ABOUT - PERIDOT
Often mistaken for its lookalike, emerald, peridot is gemstone variety of olivine, and has a unique shade of olive green that distinguishes it from others of similar hues.
HISTORY AND ORIGINS
The term “peridot” may be derived from the Arabic word “faridat,” meaning “gem”, or possibly the Greek word “peridona,” meaning “to give richness.” The classic gemstone is also referred to as three other names: “chrysolite” in Europe, originating from the Greek word meaning "gold stone"; “olivine”, which is the name of its mineral group; and Hawaiite, which is only relevant to peridot that forms in Hawaii.
Peridot has always been associated with light. In ancient Egypt, it was referred to as the “gem of the sun,” believing that it protected its owner from evil spirits in the night. Ancient Romans called peridot the "evening emerald" because even in dim candlelight, the stone still glowed brilliantly.
Some of the earliest records of the gem indicate that the ancient Egyptians were of the first to discover these unique crystals. They were recorded to have mined a gorgeous green gem on an island in the Red Sea called Topazios, which is now known as St. John’s Island, or Zabargad. According to the legend, the island was infested with snakes, which made mining hazardous and risky. Then, when a very innovative pharaoh drove them into the sea, the miners were able to continue collecting the gems again.
Peridot has been a preferred stone among royals and clergymen for many years, used to ornament everything from royals’ crowns to knights’ swords. It's typically eye-clean but may include small black chromite crystals or inclusions that resemble lily pads.
Even from the earliest times, people have often confused this stone with other stones, many times referred to as “topaz.” According to many historians, Cleopatra’s infamous emerald collection might have actually been peridot. For centuries, many referred to the glimmering 200-ct. gemstones decorating the Three Holy Kings shrine in Germany’s Cologne Cathedral as emeralds. However, they are in fact peridot stones.
Formation and Physical Properties
Peridot rough. Rob Lavinsky, iRocks.com – CC-BY-SA-3.0
Peridot is the magnesium-rich variety of the gem-quality olivine, which is a silicate mineral.

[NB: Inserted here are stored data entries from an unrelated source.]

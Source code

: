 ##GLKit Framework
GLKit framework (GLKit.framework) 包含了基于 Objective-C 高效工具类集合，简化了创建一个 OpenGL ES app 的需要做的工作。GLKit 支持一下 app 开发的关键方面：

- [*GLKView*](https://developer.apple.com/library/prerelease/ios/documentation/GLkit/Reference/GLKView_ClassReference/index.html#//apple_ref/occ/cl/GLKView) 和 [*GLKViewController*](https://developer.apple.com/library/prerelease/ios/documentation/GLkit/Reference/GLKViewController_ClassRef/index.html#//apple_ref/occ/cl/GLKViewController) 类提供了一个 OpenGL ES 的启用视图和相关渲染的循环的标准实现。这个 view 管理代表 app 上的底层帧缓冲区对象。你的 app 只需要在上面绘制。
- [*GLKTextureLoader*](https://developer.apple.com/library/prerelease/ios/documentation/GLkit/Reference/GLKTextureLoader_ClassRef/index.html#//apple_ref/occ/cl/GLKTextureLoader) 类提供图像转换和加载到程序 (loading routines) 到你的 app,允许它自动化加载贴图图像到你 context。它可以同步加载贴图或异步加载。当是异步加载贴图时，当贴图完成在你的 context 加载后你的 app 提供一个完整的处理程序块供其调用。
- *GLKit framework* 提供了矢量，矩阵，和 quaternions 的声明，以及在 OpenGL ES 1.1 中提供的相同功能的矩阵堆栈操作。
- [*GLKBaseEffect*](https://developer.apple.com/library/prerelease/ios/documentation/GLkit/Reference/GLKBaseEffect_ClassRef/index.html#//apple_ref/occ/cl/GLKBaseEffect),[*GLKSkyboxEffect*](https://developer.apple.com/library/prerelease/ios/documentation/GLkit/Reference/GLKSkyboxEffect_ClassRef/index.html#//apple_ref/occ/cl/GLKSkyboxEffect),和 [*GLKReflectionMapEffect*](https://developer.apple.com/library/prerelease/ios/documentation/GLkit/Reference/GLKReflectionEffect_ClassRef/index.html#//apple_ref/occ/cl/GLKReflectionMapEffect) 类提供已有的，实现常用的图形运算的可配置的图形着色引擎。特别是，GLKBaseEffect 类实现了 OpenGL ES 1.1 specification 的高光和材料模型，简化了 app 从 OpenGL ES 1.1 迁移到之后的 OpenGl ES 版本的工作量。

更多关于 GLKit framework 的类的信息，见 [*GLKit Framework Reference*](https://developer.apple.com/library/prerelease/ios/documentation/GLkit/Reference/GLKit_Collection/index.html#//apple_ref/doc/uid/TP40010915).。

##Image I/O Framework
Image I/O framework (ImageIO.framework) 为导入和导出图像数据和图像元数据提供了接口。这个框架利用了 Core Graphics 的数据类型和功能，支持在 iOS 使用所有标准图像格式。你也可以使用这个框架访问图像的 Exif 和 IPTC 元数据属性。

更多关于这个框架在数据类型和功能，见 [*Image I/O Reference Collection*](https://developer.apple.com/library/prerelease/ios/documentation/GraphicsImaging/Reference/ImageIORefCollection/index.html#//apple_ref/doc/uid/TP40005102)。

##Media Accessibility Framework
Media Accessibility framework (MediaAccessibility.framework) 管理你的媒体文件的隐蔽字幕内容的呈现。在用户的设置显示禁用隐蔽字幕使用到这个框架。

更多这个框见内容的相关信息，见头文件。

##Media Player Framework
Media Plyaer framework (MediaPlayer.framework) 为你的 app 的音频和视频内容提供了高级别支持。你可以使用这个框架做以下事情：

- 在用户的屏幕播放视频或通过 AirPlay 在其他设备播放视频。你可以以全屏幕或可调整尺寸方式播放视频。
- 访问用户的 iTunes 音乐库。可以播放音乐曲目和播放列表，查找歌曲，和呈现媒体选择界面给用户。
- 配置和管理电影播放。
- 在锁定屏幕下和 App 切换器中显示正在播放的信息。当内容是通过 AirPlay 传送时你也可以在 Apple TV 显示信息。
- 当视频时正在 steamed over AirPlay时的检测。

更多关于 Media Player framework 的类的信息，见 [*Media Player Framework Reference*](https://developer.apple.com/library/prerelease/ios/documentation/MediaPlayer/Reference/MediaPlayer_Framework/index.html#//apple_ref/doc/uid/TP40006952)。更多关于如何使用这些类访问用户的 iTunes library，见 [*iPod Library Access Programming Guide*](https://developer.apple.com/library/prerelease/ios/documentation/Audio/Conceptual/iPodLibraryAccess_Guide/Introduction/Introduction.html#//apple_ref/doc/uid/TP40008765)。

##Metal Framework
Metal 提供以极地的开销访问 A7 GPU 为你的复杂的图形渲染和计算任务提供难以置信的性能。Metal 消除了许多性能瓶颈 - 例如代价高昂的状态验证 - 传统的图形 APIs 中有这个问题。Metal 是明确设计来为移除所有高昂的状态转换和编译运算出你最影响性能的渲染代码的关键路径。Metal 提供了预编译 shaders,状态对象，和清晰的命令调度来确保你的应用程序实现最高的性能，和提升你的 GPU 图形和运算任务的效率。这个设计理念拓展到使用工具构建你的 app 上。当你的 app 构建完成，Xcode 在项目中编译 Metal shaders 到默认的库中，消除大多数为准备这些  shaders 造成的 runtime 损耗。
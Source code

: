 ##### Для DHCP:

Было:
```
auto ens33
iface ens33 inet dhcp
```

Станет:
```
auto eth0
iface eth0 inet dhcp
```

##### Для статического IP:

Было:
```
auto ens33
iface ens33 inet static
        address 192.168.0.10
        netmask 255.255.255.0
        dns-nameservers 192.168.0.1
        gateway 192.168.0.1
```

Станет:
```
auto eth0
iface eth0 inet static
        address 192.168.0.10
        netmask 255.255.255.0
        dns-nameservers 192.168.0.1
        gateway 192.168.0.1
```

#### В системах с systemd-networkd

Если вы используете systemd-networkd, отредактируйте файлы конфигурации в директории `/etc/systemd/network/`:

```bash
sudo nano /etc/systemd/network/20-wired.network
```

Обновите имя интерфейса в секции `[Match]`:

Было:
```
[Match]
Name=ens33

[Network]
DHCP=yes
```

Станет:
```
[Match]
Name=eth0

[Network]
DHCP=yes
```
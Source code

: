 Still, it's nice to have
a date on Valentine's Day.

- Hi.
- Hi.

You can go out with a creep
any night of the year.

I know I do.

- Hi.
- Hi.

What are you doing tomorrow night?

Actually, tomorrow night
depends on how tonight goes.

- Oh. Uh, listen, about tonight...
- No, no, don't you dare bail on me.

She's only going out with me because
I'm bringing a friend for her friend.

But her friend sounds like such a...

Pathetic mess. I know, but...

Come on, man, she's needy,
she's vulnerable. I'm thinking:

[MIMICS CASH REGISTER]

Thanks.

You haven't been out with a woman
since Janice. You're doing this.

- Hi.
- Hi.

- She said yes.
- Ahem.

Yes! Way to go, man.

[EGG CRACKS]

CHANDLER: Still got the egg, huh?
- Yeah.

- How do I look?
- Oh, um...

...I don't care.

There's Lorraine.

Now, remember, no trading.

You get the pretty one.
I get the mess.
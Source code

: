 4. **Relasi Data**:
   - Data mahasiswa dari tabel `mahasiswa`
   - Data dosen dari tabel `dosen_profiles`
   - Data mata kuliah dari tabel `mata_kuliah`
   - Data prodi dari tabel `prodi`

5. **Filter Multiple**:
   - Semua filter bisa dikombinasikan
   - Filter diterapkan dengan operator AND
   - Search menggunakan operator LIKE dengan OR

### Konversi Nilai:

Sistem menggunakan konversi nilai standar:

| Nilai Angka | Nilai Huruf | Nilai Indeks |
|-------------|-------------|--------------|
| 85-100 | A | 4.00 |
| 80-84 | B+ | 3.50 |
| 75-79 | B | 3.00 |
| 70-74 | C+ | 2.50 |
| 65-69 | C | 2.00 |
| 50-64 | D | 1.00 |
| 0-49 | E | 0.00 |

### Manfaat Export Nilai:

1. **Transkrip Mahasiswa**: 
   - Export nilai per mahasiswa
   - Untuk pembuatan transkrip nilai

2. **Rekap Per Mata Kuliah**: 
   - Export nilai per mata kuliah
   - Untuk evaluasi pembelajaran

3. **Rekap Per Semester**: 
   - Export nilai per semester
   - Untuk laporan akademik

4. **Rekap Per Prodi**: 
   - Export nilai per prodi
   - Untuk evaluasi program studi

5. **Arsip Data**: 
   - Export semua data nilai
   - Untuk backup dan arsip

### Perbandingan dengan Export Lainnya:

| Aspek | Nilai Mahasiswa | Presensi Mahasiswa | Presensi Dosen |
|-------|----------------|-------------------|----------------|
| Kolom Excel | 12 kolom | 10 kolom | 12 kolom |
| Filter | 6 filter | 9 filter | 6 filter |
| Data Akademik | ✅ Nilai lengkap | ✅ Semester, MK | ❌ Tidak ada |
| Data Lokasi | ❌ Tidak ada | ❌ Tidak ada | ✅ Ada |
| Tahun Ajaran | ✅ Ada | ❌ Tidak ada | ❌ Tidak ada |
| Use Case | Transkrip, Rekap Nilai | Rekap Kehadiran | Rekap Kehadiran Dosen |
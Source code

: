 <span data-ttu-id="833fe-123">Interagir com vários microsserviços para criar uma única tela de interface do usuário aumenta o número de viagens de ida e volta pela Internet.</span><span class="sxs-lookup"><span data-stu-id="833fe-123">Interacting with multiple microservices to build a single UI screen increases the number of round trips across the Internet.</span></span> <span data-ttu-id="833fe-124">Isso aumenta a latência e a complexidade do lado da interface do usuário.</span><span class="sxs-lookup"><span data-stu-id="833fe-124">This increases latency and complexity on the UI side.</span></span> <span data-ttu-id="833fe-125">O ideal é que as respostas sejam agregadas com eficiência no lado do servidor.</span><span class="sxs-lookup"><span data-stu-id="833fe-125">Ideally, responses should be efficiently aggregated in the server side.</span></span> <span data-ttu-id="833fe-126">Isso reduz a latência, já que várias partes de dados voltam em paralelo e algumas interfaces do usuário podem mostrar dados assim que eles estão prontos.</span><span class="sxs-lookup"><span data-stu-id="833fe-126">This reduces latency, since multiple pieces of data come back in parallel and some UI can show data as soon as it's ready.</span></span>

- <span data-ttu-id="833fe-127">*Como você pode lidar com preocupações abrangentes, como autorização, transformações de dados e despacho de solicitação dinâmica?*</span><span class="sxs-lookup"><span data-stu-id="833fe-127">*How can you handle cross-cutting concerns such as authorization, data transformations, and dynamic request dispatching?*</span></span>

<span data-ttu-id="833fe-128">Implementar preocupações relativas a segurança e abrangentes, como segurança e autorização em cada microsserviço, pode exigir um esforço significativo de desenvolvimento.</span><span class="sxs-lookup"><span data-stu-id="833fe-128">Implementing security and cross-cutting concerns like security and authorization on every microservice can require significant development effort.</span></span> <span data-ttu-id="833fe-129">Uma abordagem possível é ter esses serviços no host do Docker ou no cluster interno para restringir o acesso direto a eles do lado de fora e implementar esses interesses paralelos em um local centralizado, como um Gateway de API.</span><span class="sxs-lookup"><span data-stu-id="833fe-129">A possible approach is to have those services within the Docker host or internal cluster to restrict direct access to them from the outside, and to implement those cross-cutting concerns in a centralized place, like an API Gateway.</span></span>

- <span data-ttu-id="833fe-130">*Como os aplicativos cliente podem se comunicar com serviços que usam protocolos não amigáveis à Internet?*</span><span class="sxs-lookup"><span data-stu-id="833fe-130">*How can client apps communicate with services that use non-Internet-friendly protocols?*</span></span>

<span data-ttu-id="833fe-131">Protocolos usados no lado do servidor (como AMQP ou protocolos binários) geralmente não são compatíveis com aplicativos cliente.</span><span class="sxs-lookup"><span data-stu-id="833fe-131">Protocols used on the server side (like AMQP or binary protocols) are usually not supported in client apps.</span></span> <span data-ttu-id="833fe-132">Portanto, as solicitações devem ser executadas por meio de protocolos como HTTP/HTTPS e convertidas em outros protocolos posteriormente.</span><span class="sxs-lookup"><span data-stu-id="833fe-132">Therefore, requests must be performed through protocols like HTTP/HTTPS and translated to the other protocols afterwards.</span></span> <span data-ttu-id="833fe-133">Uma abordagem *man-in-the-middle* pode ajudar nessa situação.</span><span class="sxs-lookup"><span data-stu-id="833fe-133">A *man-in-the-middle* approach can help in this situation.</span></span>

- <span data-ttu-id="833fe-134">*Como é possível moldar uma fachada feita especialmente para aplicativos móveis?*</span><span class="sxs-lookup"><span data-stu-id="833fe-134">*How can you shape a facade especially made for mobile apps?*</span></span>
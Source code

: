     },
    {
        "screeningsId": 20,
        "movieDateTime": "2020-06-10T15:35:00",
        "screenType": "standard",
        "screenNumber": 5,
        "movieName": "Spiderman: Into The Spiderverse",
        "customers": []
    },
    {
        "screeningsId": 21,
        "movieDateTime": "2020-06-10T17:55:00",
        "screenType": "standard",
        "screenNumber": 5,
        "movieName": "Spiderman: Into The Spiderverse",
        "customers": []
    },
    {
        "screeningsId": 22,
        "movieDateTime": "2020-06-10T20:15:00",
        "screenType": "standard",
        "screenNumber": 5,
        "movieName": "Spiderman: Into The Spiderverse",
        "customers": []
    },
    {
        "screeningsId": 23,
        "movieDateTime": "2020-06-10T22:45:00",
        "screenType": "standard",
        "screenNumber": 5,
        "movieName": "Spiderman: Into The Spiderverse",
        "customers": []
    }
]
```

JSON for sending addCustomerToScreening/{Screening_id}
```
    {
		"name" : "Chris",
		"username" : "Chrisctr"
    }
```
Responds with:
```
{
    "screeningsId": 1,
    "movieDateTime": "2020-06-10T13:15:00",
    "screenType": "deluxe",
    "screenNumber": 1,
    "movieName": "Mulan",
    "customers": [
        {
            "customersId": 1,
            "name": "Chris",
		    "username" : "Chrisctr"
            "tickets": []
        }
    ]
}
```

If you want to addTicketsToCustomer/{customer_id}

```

It has a rating of 6.5 to 7 on the Mohs scale of mineral hardness, with fair to good toughness. Peridot’s formula is (Mg, Fe) 2SiO4, and has a refractive index of 1.64 – 1.70.
Some key separations of the stone include its refractive index, birefringence, optic character, spectrum and magnification. High birefringence is often recognizable under magnification by very noticeable doubling of back facets. Its crystal system is orthorhombic, with vertical rhombic faces and side pinacoids. Peridot has a specific gravity of 3.2 – 4.3 and is a member of the olivine isomorphous series with end members known as forsterite (magnesium silicate) and fayalite (iron silicate).
According to the Gemological Institute of America, it’s formed deep inside the earth’s crust and has been brought to its surface by volcanic eruptions. It has also been recorded that some peridot came to earth by means of meteorites, though is very rare and not likely to be seen in any retail jewelry store.
Peridot is most commonly found in the area that borders Pakistan and Afghanistan, though can be found in several other locations around the globe. In fact, the world's finest peridot is mined in Burma (Myanmar) and Pakistan, in the Himalayan range. Conflict in Burma and unsatisfactory weather conditions in Pakistan make peridot from these locations more rare and, consequently, of higher value.
Other localities for peridot include:
- South Africa
- United States of America, specifically Arizona
The largest cut peridot is 310 carats, located in the Smithsonian Museum in Washington D.C.